* [Exercise aim]
Please reproduce, exactly and in full, the lines running from the one that contains "# OBJS = /homes/german/fortran/lib/plot/gplot.a" to the end of the entries.

* [Plain-text document sources]
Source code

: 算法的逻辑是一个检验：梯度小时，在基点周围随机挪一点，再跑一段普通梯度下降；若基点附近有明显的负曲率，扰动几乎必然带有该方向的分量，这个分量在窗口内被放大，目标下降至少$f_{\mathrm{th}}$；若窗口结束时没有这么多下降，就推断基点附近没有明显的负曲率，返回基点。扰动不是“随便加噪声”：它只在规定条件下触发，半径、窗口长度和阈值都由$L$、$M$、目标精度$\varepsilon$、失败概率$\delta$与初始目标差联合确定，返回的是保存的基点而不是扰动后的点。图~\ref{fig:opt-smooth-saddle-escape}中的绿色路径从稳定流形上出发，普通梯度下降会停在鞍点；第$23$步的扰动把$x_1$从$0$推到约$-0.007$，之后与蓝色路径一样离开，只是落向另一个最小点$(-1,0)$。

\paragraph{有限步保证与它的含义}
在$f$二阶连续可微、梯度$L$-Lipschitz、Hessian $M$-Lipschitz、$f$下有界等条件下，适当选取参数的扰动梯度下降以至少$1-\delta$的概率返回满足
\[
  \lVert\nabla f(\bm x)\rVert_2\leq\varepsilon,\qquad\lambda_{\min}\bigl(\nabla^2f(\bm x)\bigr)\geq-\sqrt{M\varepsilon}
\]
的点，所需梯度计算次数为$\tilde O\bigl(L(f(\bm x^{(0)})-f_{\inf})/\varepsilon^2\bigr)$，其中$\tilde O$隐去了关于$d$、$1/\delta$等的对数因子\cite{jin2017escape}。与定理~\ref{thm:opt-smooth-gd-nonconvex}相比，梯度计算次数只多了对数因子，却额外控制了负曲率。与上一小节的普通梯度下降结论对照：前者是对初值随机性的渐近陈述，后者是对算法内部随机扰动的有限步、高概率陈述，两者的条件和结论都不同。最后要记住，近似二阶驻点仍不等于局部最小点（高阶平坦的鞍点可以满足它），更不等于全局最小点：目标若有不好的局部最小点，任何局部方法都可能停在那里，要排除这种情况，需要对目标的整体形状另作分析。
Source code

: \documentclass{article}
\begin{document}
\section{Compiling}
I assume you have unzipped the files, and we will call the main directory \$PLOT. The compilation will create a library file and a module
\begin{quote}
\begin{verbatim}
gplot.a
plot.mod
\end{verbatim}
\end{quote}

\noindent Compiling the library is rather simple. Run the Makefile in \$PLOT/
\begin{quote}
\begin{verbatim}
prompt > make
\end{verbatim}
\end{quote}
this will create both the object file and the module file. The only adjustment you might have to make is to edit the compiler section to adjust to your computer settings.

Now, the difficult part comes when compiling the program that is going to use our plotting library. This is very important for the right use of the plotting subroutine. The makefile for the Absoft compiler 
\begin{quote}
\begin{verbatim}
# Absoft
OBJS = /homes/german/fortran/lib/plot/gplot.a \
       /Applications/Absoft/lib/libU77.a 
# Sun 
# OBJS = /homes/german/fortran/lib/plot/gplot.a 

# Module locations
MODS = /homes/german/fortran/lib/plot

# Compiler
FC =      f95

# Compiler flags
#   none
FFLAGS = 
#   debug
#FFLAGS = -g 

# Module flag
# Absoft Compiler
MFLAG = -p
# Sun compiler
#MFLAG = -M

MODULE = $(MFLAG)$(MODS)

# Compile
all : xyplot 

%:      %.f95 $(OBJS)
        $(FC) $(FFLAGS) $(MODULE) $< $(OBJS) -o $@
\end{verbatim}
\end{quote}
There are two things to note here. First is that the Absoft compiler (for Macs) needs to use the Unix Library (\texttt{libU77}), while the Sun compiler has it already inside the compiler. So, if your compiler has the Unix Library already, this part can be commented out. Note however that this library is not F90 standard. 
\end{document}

* [Answer to this problem]
# OBJS = /homes/german/fortran/lib/plot/gplot.a 

# Module locations
MODS = /homes/german/fortran/lib/plot

# Compiler
FC =      f95

# Compiler flags
#   none
FFLAGS = 
#   debug
#FFLAGS = -g 

# Module flag
# Absoft Compiler
MFLAG = -p
# Sun compiler
#MFLAG = -M

MODULE = $(MFLAG)$(MODS)

# Compile
all : xyplot 

%:      %.f95 $(OBJS)
        $(FC) $(FFLAGS) $(MODULE) $< $(OBJS) -o $@
\end{verbatim}
\end{quote}
There are two things to note here. First is that the Absoft compiler (for Macs) needs to use the Unix Library (\texttt{libU77}), while the Sun compiler has it already inside the compiler. So, if your compiler has the Unix Library already, this part can be commented out. Note however that this library is not F90 standard. 
\end{document}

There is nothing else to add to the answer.